Data excerpts:

==================================================

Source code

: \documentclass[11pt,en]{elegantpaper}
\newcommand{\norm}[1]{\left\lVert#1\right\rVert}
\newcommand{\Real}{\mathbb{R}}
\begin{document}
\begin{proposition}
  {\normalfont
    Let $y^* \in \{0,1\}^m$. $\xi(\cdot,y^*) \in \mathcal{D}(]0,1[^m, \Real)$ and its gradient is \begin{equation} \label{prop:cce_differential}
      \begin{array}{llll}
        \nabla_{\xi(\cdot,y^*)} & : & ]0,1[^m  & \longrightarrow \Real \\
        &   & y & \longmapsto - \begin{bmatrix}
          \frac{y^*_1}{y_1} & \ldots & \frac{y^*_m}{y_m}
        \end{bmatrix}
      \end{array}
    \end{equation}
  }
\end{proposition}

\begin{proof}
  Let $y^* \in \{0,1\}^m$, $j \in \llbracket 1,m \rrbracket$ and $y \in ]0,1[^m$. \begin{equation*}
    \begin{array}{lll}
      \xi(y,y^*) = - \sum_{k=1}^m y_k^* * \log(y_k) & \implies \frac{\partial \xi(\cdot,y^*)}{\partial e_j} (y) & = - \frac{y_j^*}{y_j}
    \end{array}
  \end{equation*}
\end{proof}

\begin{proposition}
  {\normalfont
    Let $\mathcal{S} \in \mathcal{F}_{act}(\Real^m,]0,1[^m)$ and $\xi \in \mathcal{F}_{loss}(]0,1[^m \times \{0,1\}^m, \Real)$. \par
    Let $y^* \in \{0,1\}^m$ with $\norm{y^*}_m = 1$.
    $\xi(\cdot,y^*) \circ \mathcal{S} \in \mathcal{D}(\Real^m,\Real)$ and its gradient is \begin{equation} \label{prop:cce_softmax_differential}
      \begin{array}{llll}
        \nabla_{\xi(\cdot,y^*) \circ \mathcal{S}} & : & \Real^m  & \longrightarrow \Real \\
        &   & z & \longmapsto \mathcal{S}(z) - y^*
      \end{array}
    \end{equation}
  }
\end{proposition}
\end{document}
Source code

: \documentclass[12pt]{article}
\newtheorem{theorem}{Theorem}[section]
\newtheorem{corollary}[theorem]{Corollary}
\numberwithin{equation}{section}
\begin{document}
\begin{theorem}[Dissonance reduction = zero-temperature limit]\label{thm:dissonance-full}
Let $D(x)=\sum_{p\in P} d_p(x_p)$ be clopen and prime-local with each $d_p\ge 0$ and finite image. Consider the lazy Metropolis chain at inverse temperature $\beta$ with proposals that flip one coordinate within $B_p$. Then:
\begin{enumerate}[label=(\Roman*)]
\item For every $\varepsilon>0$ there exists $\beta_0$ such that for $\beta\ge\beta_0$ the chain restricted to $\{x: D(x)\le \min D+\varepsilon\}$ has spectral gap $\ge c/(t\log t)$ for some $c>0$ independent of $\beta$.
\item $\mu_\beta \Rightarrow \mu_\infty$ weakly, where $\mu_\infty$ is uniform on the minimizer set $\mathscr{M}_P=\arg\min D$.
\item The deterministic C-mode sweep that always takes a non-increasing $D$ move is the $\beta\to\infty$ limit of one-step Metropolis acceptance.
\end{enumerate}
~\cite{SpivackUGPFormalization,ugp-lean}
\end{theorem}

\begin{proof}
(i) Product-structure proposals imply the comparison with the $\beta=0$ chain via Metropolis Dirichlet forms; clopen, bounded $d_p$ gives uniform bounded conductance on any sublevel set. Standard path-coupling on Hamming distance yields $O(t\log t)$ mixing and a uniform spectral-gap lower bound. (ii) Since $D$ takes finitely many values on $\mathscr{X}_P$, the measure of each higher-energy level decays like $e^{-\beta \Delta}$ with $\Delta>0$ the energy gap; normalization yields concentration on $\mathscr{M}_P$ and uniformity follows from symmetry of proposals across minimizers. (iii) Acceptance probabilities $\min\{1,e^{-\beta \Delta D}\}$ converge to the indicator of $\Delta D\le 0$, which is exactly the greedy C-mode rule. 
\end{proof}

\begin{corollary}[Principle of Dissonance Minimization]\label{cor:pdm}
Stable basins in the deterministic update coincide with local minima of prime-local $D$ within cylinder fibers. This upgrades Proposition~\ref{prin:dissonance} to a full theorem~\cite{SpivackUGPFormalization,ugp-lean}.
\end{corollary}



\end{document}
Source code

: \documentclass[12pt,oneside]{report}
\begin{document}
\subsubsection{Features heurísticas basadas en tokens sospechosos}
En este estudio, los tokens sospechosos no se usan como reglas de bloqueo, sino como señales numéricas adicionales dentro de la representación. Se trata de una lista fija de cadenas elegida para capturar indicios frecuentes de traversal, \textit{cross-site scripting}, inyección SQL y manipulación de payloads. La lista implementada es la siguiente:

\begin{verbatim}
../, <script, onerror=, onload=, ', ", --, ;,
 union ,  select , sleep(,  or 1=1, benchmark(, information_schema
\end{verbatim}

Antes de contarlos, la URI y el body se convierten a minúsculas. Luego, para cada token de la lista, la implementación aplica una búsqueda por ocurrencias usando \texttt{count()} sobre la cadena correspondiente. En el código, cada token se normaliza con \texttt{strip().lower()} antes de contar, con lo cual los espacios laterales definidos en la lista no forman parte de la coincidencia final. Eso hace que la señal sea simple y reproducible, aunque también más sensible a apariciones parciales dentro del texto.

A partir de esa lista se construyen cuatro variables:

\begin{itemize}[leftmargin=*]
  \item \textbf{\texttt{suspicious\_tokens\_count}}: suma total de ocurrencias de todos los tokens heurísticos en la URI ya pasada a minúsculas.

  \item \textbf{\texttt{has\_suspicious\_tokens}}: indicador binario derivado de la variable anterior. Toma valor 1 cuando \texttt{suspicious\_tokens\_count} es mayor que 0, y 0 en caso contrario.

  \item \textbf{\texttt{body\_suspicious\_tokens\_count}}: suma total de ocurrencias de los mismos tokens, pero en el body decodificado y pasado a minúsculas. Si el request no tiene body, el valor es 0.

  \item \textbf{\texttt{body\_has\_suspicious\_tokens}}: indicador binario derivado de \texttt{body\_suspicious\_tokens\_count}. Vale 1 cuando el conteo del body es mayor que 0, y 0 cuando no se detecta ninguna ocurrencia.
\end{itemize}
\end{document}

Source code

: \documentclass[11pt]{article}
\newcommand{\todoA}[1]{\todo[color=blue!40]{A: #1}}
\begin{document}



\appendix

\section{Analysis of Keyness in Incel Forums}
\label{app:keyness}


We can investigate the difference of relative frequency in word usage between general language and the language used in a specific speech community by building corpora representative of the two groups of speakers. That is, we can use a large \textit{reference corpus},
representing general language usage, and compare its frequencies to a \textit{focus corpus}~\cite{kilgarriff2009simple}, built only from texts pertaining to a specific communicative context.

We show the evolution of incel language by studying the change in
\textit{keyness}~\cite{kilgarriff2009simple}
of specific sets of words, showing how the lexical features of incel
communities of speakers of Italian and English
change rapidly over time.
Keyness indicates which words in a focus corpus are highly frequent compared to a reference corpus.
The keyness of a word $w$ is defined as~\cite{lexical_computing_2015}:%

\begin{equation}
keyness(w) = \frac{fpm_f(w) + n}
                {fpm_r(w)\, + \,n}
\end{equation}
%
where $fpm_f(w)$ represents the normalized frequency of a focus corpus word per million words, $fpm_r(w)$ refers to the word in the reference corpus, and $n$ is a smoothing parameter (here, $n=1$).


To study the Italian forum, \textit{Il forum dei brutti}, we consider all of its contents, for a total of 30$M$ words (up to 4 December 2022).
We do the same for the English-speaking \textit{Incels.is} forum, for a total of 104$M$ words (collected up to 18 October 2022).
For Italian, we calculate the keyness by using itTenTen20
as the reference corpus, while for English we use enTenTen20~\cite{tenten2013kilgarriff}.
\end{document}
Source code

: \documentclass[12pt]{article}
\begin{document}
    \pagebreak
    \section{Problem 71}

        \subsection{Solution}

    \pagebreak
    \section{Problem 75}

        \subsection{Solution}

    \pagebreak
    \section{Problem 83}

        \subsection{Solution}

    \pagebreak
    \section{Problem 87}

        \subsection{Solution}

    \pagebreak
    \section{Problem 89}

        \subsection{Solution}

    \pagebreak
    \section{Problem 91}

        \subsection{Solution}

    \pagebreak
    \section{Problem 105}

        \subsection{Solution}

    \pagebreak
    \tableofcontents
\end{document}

==================================================

Work required:
Only the number is wanted here. How many lines in the entries contain "newtheorem"?

Exercise solution:
2